**WORK TO BE COMPLETED**. Check each line below for the word "entities" and give the count alone.

**RECORDED INFORMATION**.
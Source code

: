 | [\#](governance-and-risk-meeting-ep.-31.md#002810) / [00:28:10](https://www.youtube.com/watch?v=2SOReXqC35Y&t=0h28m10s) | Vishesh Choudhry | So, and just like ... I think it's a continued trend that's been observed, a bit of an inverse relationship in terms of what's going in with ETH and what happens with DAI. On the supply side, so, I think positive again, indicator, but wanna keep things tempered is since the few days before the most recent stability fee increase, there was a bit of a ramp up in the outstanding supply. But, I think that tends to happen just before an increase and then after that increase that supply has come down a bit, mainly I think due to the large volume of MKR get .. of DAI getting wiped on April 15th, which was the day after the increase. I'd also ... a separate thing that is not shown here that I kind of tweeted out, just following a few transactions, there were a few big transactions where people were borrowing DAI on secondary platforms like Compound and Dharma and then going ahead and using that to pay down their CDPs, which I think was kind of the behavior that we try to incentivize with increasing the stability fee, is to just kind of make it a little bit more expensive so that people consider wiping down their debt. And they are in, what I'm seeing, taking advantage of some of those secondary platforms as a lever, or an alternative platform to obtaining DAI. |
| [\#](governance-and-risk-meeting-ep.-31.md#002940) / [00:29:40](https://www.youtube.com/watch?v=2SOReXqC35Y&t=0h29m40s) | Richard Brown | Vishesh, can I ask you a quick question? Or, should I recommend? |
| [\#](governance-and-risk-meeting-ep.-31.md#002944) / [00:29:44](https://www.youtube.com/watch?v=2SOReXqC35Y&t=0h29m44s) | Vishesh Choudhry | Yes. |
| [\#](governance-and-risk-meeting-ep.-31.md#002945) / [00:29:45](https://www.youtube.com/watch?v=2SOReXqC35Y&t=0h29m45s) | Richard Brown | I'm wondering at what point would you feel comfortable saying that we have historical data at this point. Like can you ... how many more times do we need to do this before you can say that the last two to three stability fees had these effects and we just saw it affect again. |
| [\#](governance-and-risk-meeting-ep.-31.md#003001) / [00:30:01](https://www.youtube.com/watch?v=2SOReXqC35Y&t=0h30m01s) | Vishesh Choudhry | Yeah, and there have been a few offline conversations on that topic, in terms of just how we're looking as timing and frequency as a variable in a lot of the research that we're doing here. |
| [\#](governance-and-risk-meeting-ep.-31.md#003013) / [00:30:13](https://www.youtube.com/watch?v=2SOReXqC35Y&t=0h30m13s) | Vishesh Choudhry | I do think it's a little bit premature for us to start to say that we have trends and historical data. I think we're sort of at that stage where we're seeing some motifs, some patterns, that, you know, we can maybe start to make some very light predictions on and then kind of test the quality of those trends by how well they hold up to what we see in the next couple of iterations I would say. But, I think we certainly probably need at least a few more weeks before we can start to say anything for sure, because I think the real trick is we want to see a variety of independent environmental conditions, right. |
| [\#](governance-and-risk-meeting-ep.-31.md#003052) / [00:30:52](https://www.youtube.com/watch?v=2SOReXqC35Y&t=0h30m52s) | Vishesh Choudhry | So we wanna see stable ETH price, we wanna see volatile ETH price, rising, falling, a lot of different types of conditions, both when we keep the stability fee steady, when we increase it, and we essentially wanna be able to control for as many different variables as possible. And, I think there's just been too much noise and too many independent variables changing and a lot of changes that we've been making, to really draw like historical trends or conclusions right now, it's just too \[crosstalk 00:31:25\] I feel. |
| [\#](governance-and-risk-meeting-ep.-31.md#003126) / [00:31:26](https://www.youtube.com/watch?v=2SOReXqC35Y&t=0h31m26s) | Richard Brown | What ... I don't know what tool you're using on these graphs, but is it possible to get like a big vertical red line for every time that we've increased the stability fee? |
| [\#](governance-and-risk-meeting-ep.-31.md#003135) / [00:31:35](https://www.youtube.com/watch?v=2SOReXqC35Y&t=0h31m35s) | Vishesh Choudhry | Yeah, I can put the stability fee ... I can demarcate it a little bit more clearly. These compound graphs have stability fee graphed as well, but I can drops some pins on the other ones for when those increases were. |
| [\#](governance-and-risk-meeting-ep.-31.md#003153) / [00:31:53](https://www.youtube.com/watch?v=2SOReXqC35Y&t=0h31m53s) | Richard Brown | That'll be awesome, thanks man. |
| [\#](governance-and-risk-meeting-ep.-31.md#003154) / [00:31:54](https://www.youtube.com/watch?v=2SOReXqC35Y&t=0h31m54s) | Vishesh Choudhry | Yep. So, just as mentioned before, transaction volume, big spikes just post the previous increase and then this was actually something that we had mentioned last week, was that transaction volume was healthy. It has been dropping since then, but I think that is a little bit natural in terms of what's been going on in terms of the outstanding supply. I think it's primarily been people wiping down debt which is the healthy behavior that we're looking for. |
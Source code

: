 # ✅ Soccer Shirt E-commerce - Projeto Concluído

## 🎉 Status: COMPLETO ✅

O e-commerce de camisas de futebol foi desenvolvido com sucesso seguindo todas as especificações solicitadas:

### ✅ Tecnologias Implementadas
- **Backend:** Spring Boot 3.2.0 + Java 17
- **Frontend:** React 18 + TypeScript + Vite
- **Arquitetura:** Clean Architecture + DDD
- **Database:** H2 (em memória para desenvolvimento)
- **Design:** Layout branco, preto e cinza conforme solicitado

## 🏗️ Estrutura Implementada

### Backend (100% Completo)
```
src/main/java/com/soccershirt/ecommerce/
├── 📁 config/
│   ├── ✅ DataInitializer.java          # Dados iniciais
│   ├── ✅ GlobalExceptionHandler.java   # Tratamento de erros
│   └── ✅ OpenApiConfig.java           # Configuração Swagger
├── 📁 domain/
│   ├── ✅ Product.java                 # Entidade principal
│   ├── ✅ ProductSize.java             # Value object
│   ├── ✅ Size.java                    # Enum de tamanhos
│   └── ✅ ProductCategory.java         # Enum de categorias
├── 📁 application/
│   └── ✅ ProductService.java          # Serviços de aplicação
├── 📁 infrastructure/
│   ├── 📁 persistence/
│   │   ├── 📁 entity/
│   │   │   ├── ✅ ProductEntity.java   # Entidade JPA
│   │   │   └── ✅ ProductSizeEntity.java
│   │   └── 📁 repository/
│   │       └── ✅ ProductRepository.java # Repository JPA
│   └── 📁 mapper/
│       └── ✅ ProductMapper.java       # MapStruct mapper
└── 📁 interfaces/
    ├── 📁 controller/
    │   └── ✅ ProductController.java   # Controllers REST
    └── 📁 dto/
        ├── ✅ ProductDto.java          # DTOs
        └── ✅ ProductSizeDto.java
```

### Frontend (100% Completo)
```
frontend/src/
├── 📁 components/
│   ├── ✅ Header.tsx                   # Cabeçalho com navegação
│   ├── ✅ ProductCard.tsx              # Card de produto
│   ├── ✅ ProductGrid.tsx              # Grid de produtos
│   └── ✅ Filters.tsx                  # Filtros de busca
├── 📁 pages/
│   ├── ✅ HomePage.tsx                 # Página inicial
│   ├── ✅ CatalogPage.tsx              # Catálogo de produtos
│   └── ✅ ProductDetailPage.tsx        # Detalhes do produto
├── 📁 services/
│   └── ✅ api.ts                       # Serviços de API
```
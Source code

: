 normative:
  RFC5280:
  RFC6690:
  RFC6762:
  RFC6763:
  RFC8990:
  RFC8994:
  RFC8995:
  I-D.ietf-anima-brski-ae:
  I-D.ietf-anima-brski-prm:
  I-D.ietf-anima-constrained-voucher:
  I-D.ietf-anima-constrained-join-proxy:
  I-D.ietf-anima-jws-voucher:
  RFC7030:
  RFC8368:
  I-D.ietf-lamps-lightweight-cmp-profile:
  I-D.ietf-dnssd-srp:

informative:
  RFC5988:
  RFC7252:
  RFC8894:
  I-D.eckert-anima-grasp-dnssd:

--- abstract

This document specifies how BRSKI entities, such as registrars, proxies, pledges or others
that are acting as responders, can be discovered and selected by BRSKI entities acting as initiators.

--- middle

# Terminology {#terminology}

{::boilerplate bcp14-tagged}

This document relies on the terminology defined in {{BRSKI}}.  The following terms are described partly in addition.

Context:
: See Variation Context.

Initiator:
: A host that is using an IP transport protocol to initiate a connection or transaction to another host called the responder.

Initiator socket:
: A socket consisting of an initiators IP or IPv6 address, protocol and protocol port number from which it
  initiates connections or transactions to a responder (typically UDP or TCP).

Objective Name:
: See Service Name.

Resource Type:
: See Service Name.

**ANSWER FOR THE TASK**. 2